The shoulder and thoracic (mid) spine are correlated to each other. They are two regions that are adjacent to one another, however they also have regional interdependence, which means that seemingly unrelated impairments in one region (such as the thoracic spine) may contribute to, or be associated with, a primary complaint in the shoulder. You need optimal amounts of thoracic extension to create an optimal ribcage surface for the scapular to move effectively and efficiently. If there is a lack of extension or increased kyphosis (hunched back), the surface of the ribcage will make overhead motion much more difficult.
Here’s a test you can do at home to show you how thoracic kyphosis/ extension mobility affects overhead movement. Stand with poor posture- head forward, shoulders rolled forward and round your upper back, now try doing an overhead press. No very good huh? Now fix your posture- pull shoulders back, tuck chin, straighten upper back and try the shoulder movement again. Much easier huh? Hence with poor structure/ posture and lack of extension, overhead movements are impossible to do efficiently!

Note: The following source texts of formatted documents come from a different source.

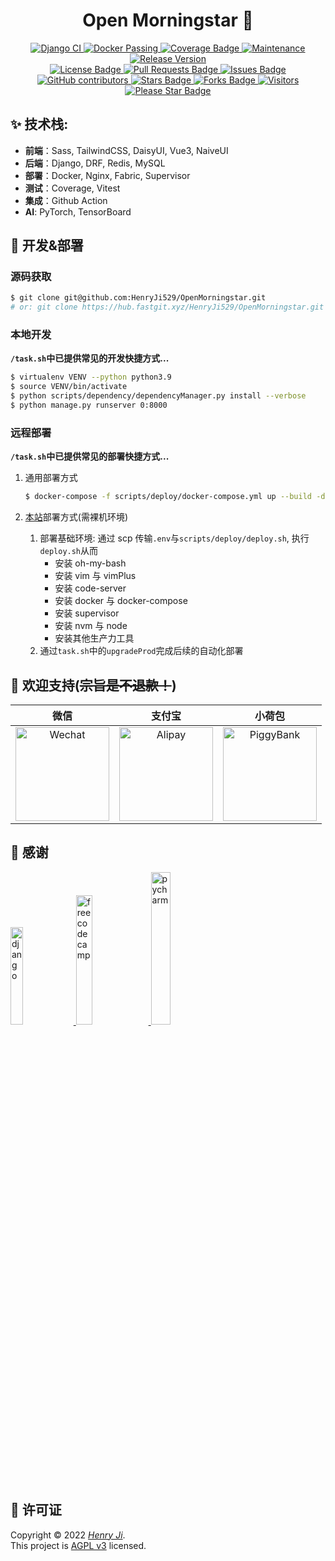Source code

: <div align="center">
	<h1>Open Morningstar 👋</h1>
	<a href="https://github.com/HenryJi529/OpenMorningstar/actions/workflows/django.yml">
		<img src="https://github.com/HenryJi529/OpenMorningstar/actions/workflows/django.yml/badge.svg"
			alt="Django CI" />
	</a>
	<a href="https://github.com/HenryJi529/OpenMorningstar/blob/main/scripts/deploy/docker-compose.yml">
		<img src="https://img.shields.io/badge/docker-passing-brightgreen"
			alt="Docker Passing" />
	</a>
	<a href="https://morningstar369.com/coverage/">
		<img src="https://img.shields.io/badge/coverage-click-brightgreen"
			alt="Coverage Badge" />
	</a>
	<a href="https://github.com/HenryJi529/OpenMorningstar/graphs/commit-activity">
		<img src="https://img.shields.io/badge/Maintained%3F-yes-green.svg"
			alt="Maintenance" />
	</a>
	<a href="https://github.com/HenryJi529/OpenMorningstar/releases">
		<img src="https://img.shields.io/github/v/tag/HenryJi529/OpenMorningstar"
			alt="Release Version" />
	</a>
	<br>
	<a href="https://github.com/HenryJi529/OpenMorningstar/blob/main/LICENSE">
		<img src="https://img.shields.io/badge/License-AGPLv3-yellow.svg"
			alt="License Badge" />
	</a>
	<a href="https://github.com/HenryJi529/OpenMorningstar/pulls">
		<img src="https://img.shields.io/github/issues-pr/HenryJi529/OpenMorningstar" alt="Pull Requests Badge"/>
	</a>
	<a href="https://github.com/HenryJi529/OpenMorningstar/issues">
		<img src="https://img.shields.io/github/issues/HenryJi529/OpenMorningstar" alt="Issues Badge"/>
	</a>
	<a href="https://github.com/HenryJi529/OpenMorningstar/graphs/contributors">
		<img alt="GitHub contributors" src="https://img.shields.io/github/contributors/HenryJi529/OpenMorningstar?color=2b9348">
	</a>
	<a href="https://github.com/HenryJi529/OpenMorningstar/stargazers">
		<img src="https://img.shields.io/github/stars/HenryJi529/OpenMorningstar" alt="Stars Badge"/>
	</a>
	<a href="https://github.com/HenryJi529/OpenMorningstar/network/members">
		<img src="https://img.shields.io/github/forks/HenryJi529/OpenMorningstar" alt="Forks Badge"/>
	</a>
	<a href="#">
		<img src="https://visitor-badge.laobi.icu/badge?page_id=HenryJi529.OpenMorningstar"
			alt="Visitors" />
	</a>
	<a href="https://github.com/HenryJi529/OpenMorningstar/stargazers">
		<img src="https://img.shields.io/static/v1?label=%F0%9F%8C%9F&message=If%20Useful&style=style=flat&color=BC4E99" alt="Please Star Badge"/>
	</a>
</div>

## ✨ 技术栈:

- **前端**：Sass, TailwindCSS, DaisyUI, Vue3, NaiveUI
- **后端**：Django, DRF, Redis, MySQL
- **部署**：Docker, Nginx, Fabric, Supervisor
- **测试**：Coverage, Vitest
- **集成**：Github Action
- **AI**: PyTorch, TensorBoard

## 🚀 开发&部署

### 源码获取

```bash
$ git clone git@github.com:HenryJi529/OpenMorningstar.git
# or: git clone https://hub.fastgit.xyz/HenryJi529/OpenMorningstar.git
```

### 本地开发

**`/task.sh`中已提供常见的开发快捷方式...**

```bash
$ virtualenv VENV --python python3.9
$ source VENV/bin/activate
$ python scripts/dependency/dependencyManager.py install --verbose
$ python manage.py runserver 0:8000
```

### 远程部署

**`/task.sh`中已提供常见的部署快捷方式...**

1. 通用部署方式

   ```bash
   $ docker-compose -f scripts/deploy/docker-compose.yml up --build -d
   ```

2. [本站](https://morningstar369.com)部署方式(需裸机环境)
   1. 部署基础环境: 通过 scp 传输`.env`与`scripts/deploy/deploy.sh`, 执行`deploy.sh`从而
      - 安装 oh-my-bash
      - 安装 vim 与 vimPlus
      - 安装 code-server
      - 安装 docker 与 docker-compose
      - 安装 supervisor
      - 安装 nvm 与 node
      - 安装其他生产力工具
   2. 通过`task.sh`中的`upgradeProd`完成后续的自动化部署

## 🙈 欢迎支持(~~宗旨是不退款！~~)

|                                                                    微信                                                                     |                                                                    支付宝                                                                     |                                                                      小荷包                                                                      |
| :-----------------------------------------------------------------------------------------------------------------------------------------: | :-------------------------------------------------------------------------------------------------------------------------------------------: | :----------------------------------------------------------------------------------------------------------------------------------------------: |
| <img src="https://cdn.jsdelivr.net/gh/HenryJi529/OpenMorningstar@main/Morningstar/static/base/img/微信收款码.png" alt="Wechat" width="150"> | <img src="https://cdn.jsdelivr.net/gh/HenryJi529/OpenMorningstar@main/Morningstar/static/base/img/支付宝收款码.png" alt="Alipay" width="150"> | <img src="https://cdn.jsdelivr.net/gh/HenryJi529/OpenMorningstar@main/Morningstar/static/base/img/小荷包收款码.png" alt="PiggyBank" width="150"> |

## 🙏 感谢

<a href="https://www.djangoproject.com/">
	<img width="20%"
		src="https://www.vectorlogo.zone/logos/djangoproject/djangoproject-icon.svg"
		alt="django">
</a>
<a href="https://www.freecodecamp.org/">
	<img width="23%"
		src="https://cdn.jsdelivr.net/gh/fizzed/font-mfizz@master/src/svg/freecodecamp.svg"
		alt="freecodecamp">
</a>
<a href="https://www.jetbrains.com/">
	<img width="25%"
		src="https://cdn.jsdelivr.net/gh/HenryJi529/OpenMorningstar@main/Morningstar/static/base/img/pycharm.svg"
		alt="pycharm">
</a>

## 📝 许可证

Copyright © 2022 _[Henry Ji](https://github.com/HenryJi529)_.<br/>
This project is [AGPL v3](https://raw.githubusercontent.com/HenryJi529/OpenMorningstar/main/LICENSE) licensed.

The structure of your thoracic spine and ribcage (ie. posture) and the amount of thoracic mobility also has a significant impact on the way your shoulder can function and move, especially at the sub acromial space. The subacromial space is the area in the shoulder where the rotator cuff tendons run through. To keep this space healthy and functioning properly the scapular needs to pull back (retract) and tilt back (posteriorly) with overhead movements. Muscles that may affect these movements include a shortened pectoraclis minor, serratus anterior, upper trapezius and levator scapular muscles. Poor shoulder movement patterns can lead to decreasing the subacromial space and thus causing increased friction and dysfunction. A study conducted at Ohio State University found “that subjects with tight and short pectoralis minor muscles displayed similar scapular kinematics as individuals with shoulder impingements.”